Democratic presidential candidates Hillary Clinton and Bernie Sanders turned up the heat Thursday night during their first head-to-head debate after a close Iowa caucus race earlier this week.
On the offensive after Sanders tied her campaign fundraising to Wall Street, Clinton called out the Vermont senator for conducting a "very artful smear" campaign.
She objects to Sanders' inference that money from the financial sector has ever influenced her past policy positions, that "anyone who's ever taken donations or speaking fees from any interest group has to be bought."
"I just absolutely reject that, Senator," said Clinton, whose paid speeches to firms like Goldman Sachs have been used in attack lines by Sanders before. "And I really don't think that these kinds of attacks by insinuation are worthy of you. And enough is enough."
"If you've got something to say, say it directly," she challenged. "But you will not find that I ever changed a view or a vote because of any donation that I ever received."
In response, Sanders fired back that corporate money in elections does indeed work towards "undermining American democracy."
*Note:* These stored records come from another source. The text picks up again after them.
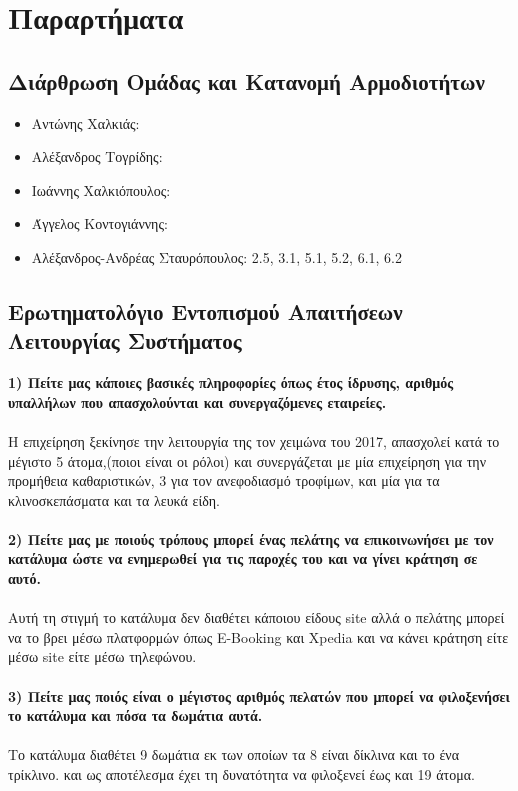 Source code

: \chapter{Παραρτήματα}
		
\section{Διάρθρωση Ομάδας και Κατανομή Αρμοδιοτήτων}
\begin{itemize}
	\item Αντώνης Χαλκιάς:
	\item Αλέξανδρος Τογρίδης: 
	\item Ιωάννης Χαλκιόπουλος:
	\item Άγγελος Κοντογιάννης: 
	\item Αλέξανδρος-Ανδρέας Σταυρόπουλος: 2.5, 3.1, 5.1, 5.2, 6.1,  6.2
\end{itemize}

\section{Ερωτηματολόγιο Εντοπισμού Απαιτήσεων Λειτουργίας Συστήματος}
\textbf{1) Πείτε μας κάποιες βασικές πληροφορίες όπως έτος ίδρυσης, αριθμός 
	υπαλλήλων που απασχολούνται και συνεργαζόμενες εταιρείες.} \\ \\
\noindent
Η επιχείρηση ξεκίνησε την λειτουργία της τον χειμώνα του 2017, απασχολεί κατά 
το μέγιστο 5 άτομα,(ποιοι είναι οι ρόλοι) και συνεργάζεται με μία επιχείρηση
για την προμήθεια καθαριστικών, 3 για τον ανεφοδιασμό τροφίμων, και μία για 
τα κλινοσκεπάσματα και τα λευκά είδη. \\ \\

\noindent
\textbf{2) Πείτε μας με ποιούς τρόπους μπορεί ένας πελάτης να επικοινωνήσει
	με τον κατάλυμα ώστε να ενημερωθεί για τις παροχές του και να γίνει κράτηση
	σε αυτό.} \\ \\
\noindent
Αυτή τη στιγμή το κατάλυμα δεν διαθέτει κάποιου είδους site αλλά ο πελάτης
μπορεί να το βρει μέσω πλατφορμών όπως 	E-Booking και Xpedia και να κάνει
κράτηση είτε μέσω site είτε μέσω τηλεφώνου. \\ \\ 
  
\noindent
\textbf{3) Πείτε μας ποιός είναι ο μέγιστος αριθμός πελατών που μπορεί να φιλοξενήσει 
	το κατάλυμα και πόσα τα δωμάτια αυτά.} \\ \\
\noindent
Το κατάλυμα διαθέτει 9 δωμάτια εκ των οποίων τα 8 είναι δίκλινα και το ένα τρίκλινο.
και ως αποτέλεσμα έχει τη δυνατότητα να φιλοξενεί έως και 19 άτομα.\\ \\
He pointed generally to campaign contributions from ExxonMobil and the Koch brothers as reasons Republicans deny climate change, and campaign cash flows from investment banks for the reasons Wall Street became deregulated in the 1990s.
"That is what goes on in America," Sanders said. "There is a reason why these people are putting huge amounts of money into our political system."
Asked later in the debate whether she would publicly release the transcripts of her paid speeches to corporations, Clinton replied: "I will look into it."